Mm-hmm, yes, I suppose we could say delicion instead of delice, given that suspicious has suspicion. But we could also say deliciosity. Which, however, is hardly shorter than deliciousness, which is not quite the same as delice, because something can be a delice but not really a deliciousness.

Why? Because I’m not making this up. Look, there really is an English word delice. It’s just not used anymore. Don’t ask me why. They still use the word delice in French.

Well, that’s where English got it from, of course. As I was about to say before. French made delice from Latin delicium, and English just plain old took it. The first meaning was ‘delight, pleasure, joy, enjoyment’, according to the OED. After that came the countable: a thing that causes the sensation of delice. But both senses are out of use now. I don’t know why.

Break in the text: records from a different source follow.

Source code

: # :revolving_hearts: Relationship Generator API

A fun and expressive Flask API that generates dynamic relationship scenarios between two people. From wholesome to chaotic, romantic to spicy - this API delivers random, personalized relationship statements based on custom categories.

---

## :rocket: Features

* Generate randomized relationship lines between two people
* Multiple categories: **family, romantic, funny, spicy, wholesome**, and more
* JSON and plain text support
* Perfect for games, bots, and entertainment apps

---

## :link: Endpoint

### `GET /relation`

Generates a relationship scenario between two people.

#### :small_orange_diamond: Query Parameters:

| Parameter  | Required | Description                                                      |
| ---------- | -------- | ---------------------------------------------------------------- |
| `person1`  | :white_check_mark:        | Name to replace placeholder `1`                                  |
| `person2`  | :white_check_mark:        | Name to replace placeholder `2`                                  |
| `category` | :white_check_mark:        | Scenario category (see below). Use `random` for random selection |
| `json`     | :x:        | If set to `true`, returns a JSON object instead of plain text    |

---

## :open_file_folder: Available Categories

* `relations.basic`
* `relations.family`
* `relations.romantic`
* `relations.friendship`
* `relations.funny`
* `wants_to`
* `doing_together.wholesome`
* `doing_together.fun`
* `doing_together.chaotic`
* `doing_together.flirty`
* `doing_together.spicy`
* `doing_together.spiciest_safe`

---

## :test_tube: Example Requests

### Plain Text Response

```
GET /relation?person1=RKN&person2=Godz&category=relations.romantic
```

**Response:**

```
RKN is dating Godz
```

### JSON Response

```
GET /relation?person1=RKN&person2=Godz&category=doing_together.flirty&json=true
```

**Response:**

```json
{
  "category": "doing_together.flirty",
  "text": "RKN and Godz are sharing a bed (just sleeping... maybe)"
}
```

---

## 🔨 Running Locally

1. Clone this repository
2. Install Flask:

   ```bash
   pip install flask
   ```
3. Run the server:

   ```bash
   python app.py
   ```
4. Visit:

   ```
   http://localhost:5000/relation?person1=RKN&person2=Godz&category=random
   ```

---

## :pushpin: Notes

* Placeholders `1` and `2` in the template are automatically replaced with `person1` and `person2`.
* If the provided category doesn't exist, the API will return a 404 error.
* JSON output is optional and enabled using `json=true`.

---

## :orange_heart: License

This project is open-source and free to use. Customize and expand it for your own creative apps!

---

I’ll tell you this: anyone who has what I had for dinner tonight ought surely to be motivated to bring delice back. Deliciousness just takes too long to say when you’re busy eating.

3 responses to “delice

  1. Well, this is a yummy post. I’m sure you didn’t pingle your meal, and hope you didn’t need a poon for a wobbly table.

    • I’d read that poon was long ago a term used for a shim to steady a wobbly table but then remembered it’s currently a slang term for vagina. So don’t use a vagina to steady a wobbly table. There should be an edit option on this Response thing so one could save face after posting in haste : )

  2. Maybe I’m too mullt-culti for my own good, but delice doesn’t faze me at all. I see it often enough on menus as well as in the names of numerous French cheeses.